-- Opening Marker --

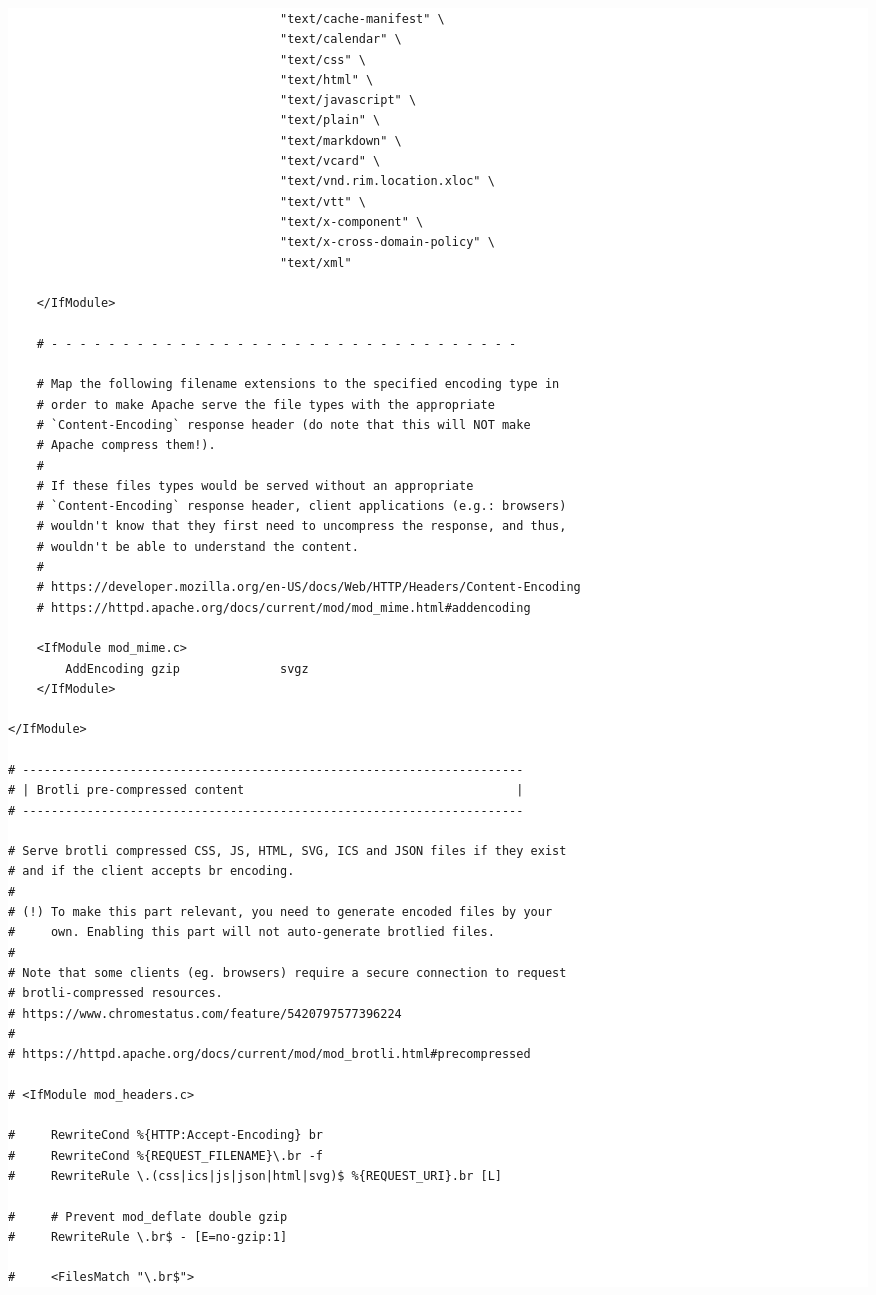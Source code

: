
 ```apacheconf
                                      "text/cache-manifest" \
                                      "text/calendar" \
                                      "text/css" \
                                      "text/html" \
                                      "text/javascript" \
                                      "text/plain" \
                                      "text/markdown" \
                                      "text/vcard" \
                                      "text/vnd.rim.location.xloc" \
                                      "text/vtt" \
                                      "text/x-component" \
                                      "text/x-cross-domain-policy" \
                                      "text/xml"

    </IfModule>

    # - - - - - - - - - - - - - - - - - - - - - - - - - - - - - - - - -

    # Map the following filename extensions to the specified encoding type in
    # order to make Apache serve the file types with the appropriate
    # `Content-Encoding` response header (do note that this will NOT make
    # Apache compress them!).
    #
    # If these files types would be served without an appropriate
    # `Content-Encoding` response header, client applications (e.g.: browsers)
    # wouldn't know that they first need to uncompress the response, and thus,
    # wouldn't be able to understand the content.
    #
    # https://developer.mozilla.org/en-US/docs/Web/HTTP/Headers/Content-Encoding
    # https://httpd.apache.org/docs/current/mod/mod_mime.html#addencoding

    <IfModule mod_mime.c>
        AddEncoding gzip              svgz
    </IfModule>

</IfModule>

# ----------------------------------------------------------------------
# | Brotli pre-compressed content                                      |
# ----------------------------------------------------------------------

# Serve brotli compressed CSS, JS, HTML, SVG, ICS and JSON files if they exist
# and if the client accepts br encoding.
#
# (!) To make this part relevant, you need to generate encoded files by your
#     own. Enabling this part will not auto-generate brotlied files.
#
# Note that some clients (eg. browsers) require a secure connection to request
# brotli-compressed resources.
# https://www.chromestatus.com/feature/5420797577396224
#
# https://httpd.apache.org/docs/current/mod/mod_brotli.html#precompressed

# <IfModule mod_headers.c>

#     RewriteCond %{HTTP:Accept-Encoding} br
#     RewriteCond %{REQUEST_FILENAME}\.br -f
#     RewriteRule \.(css|ics|js|json|html|svg)$ %{REQUEST_URI}.br [L]

#     # Prevent mod_deflate double gzip
#     RewriteRule \.br$ - [E=no-gzip:1]

#     <FilesMatch "\.br$">
```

-- Closing Marker --

*WORK REQUEST*
When a line above contains the string "IfModule", copy that line.

*ANSWER BOX*
    </IfModule>
    <IfModule mod_mime.c>
    </IfModule>
</IfModule>
# <IfModule mod_headers.c>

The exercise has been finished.